Dataset entries:
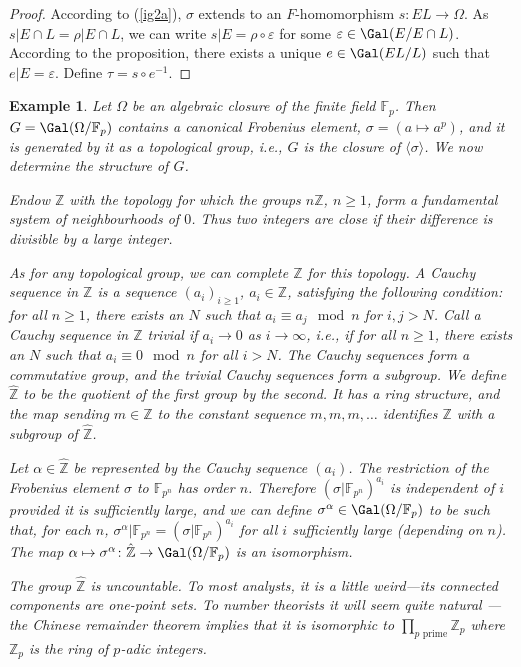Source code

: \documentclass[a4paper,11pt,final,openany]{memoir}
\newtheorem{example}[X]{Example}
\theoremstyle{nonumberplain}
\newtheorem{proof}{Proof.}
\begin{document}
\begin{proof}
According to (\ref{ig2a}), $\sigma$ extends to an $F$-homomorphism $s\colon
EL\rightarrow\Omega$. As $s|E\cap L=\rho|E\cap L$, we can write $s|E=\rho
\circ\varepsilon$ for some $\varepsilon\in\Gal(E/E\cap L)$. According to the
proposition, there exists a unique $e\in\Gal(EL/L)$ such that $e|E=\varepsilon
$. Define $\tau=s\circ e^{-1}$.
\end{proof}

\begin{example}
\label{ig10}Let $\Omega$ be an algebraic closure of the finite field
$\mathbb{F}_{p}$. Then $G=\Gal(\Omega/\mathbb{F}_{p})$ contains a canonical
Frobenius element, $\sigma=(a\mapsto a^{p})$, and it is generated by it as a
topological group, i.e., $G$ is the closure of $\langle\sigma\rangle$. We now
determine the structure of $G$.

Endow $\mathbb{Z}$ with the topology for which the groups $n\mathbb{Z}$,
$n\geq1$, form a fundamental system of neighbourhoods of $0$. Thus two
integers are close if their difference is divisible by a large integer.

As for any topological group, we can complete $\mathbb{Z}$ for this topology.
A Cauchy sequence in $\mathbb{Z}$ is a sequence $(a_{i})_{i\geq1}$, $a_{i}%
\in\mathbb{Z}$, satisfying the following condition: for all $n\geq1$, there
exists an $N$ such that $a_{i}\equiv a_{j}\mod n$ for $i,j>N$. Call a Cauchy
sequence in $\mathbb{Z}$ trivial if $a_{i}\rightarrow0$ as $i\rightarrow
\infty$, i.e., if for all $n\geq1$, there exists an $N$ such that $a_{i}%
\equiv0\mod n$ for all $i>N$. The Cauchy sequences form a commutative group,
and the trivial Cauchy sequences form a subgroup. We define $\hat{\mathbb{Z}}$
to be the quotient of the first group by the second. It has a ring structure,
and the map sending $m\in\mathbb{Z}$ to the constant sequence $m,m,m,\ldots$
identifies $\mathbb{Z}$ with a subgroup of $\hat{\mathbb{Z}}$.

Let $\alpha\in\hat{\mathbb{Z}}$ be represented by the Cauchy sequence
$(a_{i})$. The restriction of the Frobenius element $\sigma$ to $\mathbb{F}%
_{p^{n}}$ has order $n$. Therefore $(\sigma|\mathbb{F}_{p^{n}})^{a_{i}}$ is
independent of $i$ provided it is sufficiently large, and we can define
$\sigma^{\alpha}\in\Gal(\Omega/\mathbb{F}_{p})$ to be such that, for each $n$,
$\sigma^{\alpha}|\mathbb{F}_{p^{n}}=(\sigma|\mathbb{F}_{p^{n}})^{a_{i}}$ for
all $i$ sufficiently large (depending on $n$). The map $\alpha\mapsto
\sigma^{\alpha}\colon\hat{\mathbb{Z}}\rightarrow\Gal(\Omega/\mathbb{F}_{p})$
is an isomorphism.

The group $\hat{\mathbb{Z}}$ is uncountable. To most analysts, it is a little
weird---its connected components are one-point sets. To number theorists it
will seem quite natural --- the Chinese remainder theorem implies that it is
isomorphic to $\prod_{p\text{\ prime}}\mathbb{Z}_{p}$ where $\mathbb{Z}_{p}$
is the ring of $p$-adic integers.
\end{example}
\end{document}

## EXERCISE DESCRIPTION
Show the lines above that have the word "newtheorem".

## RESPONSE AREA
\newtheorem{example}[X]{Example}
\newtheorem{proof}{Proof.}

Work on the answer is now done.